If there is one thing that separates the likes of Buffet & Munger from other investors, it’s the mindset of betting really big when the odds are extraordinarily in your favor. During the meeting, Munger mentioned how Ben Graham made 50% of his money from just 1 stock – GEICO. Also, he illustrated the importance of power laws by sharing how Berkshire’s initial $270Mn investment in BYD (made in 2008) is now worth $8Bn!

PS: I have previously riffed on this idea in my post ‘Only need to get a few right‘.

5. On using leverage

Munger admitted to having used leverage to buy Alibaba stock in the DJCO portfolio. When asked why he violated his own rule (his famous quote being “there are only 3 ways a smart person can go broke – liquor, ladies & leverage”), Munger responded with another fascinating quote:

The young man knows the rules. The old man knows the exceptions.

Charlie Munger

The insight behind this is something I say a lot – context is everything! Rules & checklists are great for driving overall discipline & avoiding foolish behavior but as Munger demonstrates, it’s not wise to become a prisoner of your own rules. With experience, one should learn to spot exceptions & when the context is favorable, be bold enough to break the rules.

6. On long-term economic trends

While both Munger & Buffet generally hate to predict macro trends, Charlie mentioned a few interesting observations:

-Inflation is here to stay over the long run, given most democratic govts. globally have shown an ever-increasing inclination to print money.

-Most govts. across the world are going to be increasingly anti-business, with tax rates steadily going up.

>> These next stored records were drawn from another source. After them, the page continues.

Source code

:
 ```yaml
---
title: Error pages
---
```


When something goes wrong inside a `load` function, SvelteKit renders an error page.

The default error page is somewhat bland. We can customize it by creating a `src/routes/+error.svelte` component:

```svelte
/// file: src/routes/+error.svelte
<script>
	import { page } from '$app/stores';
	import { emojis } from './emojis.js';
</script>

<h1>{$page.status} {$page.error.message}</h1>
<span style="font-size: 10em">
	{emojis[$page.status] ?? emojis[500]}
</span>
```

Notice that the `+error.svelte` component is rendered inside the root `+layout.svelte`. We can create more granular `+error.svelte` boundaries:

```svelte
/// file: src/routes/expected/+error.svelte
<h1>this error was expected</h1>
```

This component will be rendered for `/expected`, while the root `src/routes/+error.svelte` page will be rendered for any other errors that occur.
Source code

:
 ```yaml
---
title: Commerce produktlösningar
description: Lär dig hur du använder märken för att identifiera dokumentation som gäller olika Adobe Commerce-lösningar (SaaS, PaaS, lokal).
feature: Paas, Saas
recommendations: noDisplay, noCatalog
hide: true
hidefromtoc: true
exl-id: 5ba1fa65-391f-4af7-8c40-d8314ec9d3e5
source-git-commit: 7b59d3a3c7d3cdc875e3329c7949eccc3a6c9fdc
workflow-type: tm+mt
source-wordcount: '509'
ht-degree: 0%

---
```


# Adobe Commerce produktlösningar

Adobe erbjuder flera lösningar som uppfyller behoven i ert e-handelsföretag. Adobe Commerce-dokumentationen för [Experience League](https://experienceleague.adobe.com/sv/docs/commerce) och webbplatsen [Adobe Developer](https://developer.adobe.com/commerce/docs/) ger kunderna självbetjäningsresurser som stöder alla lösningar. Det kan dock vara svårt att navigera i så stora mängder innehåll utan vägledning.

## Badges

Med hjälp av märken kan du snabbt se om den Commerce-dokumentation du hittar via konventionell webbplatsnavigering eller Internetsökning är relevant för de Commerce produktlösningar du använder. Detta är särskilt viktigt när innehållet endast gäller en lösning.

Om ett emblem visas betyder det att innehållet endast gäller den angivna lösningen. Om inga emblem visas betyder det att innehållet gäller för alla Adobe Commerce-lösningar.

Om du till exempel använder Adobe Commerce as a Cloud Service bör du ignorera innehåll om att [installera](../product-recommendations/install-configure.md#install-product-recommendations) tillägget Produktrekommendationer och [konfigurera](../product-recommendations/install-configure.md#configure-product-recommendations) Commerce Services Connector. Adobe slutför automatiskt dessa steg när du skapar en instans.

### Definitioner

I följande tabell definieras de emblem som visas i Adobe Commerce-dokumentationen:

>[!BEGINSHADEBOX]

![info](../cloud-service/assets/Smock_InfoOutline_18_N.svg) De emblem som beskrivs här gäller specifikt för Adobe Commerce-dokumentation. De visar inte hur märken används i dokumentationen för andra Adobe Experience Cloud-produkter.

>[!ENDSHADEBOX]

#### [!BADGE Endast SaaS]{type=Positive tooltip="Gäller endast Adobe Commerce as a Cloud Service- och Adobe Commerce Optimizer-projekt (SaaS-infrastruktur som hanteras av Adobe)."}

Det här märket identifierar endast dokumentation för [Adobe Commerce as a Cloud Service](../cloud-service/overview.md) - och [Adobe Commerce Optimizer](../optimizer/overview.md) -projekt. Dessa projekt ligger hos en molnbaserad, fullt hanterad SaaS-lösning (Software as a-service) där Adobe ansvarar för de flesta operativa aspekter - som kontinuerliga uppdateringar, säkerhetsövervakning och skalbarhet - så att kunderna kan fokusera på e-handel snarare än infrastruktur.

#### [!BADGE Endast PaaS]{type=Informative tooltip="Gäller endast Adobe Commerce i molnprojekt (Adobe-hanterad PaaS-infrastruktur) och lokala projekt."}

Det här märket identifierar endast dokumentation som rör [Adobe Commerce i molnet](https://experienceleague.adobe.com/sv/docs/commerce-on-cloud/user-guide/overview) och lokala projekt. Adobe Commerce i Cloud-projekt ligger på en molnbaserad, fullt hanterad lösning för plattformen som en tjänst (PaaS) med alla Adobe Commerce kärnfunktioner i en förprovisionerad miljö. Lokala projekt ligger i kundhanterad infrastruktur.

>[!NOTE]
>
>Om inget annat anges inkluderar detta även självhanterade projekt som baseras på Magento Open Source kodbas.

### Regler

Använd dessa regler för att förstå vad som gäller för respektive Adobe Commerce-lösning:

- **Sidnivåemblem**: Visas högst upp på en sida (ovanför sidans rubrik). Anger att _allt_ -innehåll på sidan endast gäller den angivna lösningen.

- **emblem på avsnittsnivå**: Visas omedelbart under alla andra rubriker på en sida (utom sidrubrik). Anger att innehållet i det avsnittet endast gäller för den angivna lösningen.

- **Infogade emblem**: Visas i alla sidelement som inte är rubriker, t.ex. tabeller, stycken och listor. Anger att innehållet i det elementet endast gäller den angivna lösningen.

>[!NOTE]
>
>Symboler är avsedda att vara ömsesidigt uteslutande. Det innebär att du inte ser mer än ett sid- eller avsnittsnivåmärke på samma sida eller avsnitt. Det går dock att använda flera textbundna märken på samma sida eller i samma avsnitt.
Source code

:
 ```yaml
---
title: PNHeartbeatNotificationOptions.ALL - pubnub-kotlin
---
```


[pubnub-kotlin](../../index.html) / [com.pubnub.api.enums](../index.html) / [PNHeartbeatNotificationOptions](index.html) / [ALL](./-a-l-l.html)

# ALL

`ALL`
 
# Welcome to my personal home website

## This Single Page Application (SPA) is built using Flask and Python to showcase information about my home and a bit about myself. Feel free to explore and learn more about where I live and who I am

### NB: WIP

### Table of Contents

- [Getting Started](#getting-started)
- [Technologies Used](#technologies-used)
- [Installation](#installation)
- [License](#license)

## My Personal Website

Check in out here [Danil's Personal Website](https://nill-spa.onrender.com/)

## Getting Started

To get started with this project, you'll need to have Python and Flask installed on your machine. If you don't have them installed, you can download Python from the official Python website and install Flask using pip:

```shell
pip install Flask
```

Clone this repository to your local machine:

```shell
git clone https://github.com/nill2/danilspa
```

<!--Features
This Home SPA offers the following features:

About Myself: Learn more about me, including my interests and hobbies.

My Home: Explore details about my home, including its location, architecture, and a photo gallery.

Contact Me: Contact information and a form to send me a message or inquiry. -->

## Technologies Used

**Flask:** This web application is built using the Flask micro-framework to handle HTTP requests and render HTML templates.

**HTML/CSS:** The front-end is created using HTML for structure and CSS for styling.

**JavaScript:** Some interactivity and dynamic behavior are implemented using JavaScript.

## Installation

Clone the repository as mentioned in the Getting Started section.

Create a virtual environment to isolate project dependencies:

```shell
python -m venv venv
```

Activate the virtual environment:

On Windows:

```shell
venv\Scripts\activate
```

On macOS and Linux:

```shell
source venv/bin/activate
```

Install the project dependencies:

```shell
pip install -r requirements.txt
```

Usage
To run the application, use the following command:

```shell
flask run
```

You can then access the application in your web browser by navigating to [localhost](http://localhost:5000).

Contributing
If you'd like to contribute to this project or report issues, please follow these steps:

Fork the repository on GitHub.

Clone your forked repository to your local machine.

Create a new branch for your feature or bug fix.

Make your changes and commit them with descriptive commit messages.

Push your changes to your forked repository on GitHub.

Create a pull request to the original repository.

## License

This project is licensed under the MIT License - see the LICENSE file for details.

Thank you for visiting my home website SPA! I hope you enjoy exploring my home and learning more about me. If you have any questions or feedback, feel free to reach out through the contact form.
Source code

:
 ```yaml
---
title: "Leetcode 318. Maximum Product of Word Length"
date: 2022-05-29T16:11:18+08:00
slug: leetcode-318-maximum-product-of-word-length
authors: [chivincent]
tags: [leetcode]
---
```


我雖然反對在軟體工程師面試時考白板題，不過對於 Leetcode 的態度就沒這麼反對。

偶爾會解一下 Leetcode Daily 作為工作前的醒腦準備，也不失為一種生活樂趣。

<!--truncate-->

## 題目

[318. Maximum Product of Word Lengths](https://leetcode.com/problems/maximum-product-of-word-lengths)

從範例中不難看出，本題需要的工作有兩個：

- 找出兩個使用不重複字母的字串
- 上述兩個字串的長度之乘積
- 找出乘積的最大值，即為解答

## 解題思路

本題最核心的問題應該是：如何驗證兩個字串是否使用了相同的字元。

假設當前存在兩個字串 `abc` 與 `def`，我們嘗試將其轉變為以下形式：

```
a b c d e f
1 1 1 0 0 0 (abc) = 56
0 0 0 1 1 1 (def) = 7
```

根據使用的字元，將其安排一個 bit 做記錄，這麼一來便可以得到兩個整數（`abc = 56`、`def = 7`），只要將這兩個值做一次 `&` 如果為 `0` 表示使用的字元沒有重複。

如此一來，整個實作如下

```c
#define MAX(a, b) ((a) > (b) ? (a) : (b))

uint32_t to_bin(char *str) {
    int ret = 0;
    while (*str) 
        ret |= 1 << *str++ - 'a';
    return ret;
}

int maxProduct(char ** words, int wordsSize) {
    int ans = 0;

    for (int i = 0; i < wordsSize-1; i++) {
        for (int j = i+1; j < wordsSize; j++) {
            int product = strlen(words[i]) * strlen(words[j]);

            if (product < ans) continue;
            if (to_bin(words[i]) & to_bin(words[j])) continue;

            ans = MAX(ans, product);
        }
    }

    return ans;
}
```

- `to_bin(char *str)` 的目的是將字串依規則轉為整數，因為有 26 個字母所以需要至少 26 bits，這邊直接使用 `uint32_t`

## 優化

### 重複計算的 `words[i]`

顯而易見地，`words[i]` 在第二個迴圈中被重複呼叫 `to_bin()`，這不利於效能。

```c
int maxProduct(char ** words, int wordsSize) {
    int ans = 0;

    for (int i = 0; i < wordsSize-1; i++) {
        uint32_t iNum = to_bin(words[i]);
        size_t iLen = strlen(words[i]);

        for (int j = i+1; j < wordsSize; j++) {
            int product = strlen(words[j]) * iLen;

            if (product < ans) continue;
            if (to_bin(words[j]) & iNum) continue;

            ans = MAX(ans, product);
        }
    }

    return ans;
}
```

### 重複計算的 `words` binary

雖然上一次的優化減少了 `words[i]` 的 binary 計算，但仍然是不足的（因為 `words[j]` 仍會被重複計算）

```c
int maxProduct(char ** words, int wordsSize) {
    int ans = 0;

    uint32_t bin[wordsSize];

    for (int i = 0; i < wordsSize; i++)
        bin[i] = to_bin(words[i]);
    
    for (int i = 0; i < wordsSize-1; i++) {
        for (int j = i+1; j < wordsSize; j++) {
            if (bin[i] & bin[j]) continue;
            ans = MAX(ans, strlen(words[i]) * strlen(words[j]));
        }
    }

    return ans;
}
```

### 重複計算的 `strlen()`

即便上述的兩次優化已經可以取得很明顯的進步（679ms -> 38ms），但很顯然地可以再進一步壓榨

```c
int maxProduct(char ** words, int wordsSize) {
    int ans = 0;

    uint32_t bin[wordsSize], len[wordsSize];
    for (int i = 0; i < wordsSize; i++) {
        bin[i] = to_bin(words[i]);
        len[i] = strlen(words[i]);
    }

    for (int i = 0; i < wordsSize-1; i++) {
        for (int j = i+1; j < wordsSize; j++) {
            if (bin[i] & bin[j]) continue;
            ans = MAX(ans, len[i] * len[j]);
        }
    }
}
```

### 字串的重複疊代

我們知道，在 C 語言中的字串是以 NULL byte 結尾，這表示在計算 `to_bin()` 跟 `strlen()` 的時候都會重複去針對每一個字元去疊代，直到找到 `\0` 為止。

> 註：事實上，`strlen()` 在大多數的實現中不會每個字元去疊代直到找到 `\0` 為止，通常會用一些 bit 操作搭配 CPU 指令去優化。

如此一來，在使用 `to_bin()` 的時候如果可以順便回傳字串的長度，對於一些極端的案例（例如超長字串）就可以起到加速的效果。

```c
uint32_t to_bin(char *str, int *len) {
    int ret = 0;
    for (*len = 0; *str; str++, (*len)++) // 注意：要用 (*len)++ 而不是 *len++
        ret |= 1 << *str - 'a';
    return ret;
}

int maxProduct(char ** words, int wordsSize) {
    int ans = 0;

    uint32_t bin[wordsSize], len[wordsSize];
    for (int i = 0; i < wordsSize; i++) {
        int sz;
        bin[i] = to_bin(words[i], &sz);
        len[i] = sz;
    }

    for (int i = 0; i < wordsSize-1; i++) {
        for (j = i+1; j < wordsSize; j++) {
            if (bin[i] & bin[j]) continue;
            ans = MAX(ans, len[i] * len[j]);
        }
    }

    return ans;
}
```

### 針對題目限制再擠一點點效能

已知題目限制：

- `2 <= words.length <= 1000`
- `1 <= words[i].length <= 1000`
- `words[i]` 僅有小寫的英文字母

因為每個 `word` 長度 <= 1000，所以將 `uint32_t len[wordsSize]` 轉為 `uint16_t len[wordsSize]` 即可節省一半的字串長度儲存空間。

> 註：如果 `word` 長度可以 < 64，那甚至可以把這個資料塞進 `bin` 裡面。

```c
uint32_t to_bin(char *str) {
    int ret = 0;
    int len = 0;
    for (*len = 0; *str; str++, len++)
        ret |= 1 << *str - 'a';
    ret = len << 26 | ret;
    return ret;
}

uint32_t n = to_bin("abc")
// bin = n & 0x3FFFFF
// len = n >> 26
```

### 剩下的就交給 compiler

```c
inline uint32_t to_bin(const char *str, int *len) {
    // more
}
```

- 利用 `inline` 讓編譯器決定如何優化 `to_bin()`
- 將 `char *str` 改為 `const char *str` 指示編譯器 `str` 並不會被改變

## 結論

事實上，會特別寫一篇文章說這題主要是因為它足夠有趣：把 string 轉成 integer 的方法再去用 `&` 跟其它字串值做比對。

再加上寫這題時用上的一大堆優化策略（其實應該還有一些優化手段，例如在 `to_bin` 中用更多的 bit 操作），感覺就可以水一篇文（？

-If one looks at economic history, the best way to grow GDP per capita is to have property in private hands & make exchange easy so economic transactions happen (the essence of capitalism).

If these trends are even directionally true, it makes sense to hold assets that can fight inflation (eg. stocks), as well as invest in a tax-efficient way, over the long term. Developing an investor mindset that can operate in a high-inflation environment will be important.

7. The playbook for success in life – Rationality + Patience + Deferred Gratification

When asked the thing that’s helped him the most in life, Munger said – rationality! Loved this line from him:

If you are constantly not crazy, you have a huge advantage over 90% of people.

Charlie Munger

To significantly improve the odds in your favor, Munger prescribes combining 3 things:

-Rationality (which is often, just doing the obvious)

-Patience (take advantage of compounding)

-Deferred gratification (live within means, save & invest)

Like most things Munger says, the above ideas are simple & profound, yet hard to consistently follow for most people as their biases come in the way.